Prior to August, 1851 the town was already set to become a thriving hub. For ten years it had supplied the squatting runs of the district, provided a gathering place for sawyers working in the area and of course, was a postal town (the first in inland Victoria) and staging point on the mail route from Portland Bay to Melbourne and Geelong. It boasted a blacksmith (Thomas Hiscock), a doctor, a Presbyterian church with associated school, a couple of stores and of course, a post office.
With the announcement in early July that gold had been discovered at Clunes, followed only a month later by news of a much closer find at Hiscock's Gully (one of the many creeks and gullies which fed into the Yarrowee River), Buninyong took on a new significance.
For a short time at least, it became the destination of hundreds of diggers. It is possible to imagine the sense of anticipation as they topped the rise and caught their first glimpse of their goal, however things around Buninyong were somewhat different to what they had been only a few months earlier. At this time, the newly-declared state of Victoria was still recovering from the devastating Black Thursday Bushfire of 6th February, 1851 in which about one quarter of the state (around five million hectares) was burnt. Amongst the areas to feel the effects of the fires was the Buninyong Forest which is reported to have burnt for days. Some six months on, the impact of the flames would still have been evident, even as the surrounding vegetation began to spring back to life. The fire is said to have burnt right up to the Geelong-Buninyong track, coming from the north which would presumably also have impacted a number of the other tracks leading to and from the town.
|Fire damage in the region of the old "Burnt Bridge" settlement on the Midland|
Highway following the recent (December, 2015) bushfire at Scotsburn
|Google Earth image overlaid with an 1855 survey map. Red lines show tracks|
marked on the map. Blue lines indicate those marked on an 1856 map. Areas of
overlap may indicate the same track. Click to enlarge
Whilst none of the sources I have located mention it, the direct track down Learmonth St may not have been the only approach to Buninyong from Geelong. The above survey map also shows a second track, branching off the main route to the left near the intersection of the Highway and Yendon Number 2 Rd, well before the branches near Lal Lal St. This alternate track followed a lower line, crossing the southern end of Lal Lal St before swinging north west and travelling roughly along today's Caffrey and then Herriott Streets before joining the track from the south.

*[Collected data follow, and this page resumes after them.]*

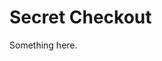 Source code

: [title]: # (Secret Checkout)
[tags]: # (XXX)
[priority]: # (1400)
# Secret Checkout
Something here.
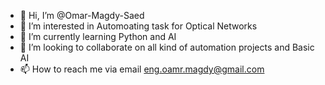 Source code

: - 👋 Hi, I’m @Omar-Magdy-Saed
- 👀 I’m interested in Automoating task for Optical Networks 
- 🌱 I’m currently learning Python and AI
- 💞️ I’m looking to collaborate on all kind of automation projects and Basic AI 
- 📫 How to reach me via  email eng.oamr.magdy@gmail.com

<!---
Omar-Magdy-Saed/Omar-Magdy-Saed is a ✨ special ✨ repository because its `README.md` (this file) appears on your GitHub profile.
You can click the Preview link to take a look at your changes.
--->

Ultimately, which ever track the diggers followed, they reached an important intersection, situated on the site of what would become Buninyong's first permanent post office and telegraph building in 1873.
|Old Buninyong post office, closed 2000|
It was at this intersection, strategically located to take in the passing trade, that the town's only hotel was located: the place the diggers had been told lay at the end of their journey, where they could have a hot meal and - if they were lucky - a bed for the night. Here then, was the fabled "Mother Jamieson's".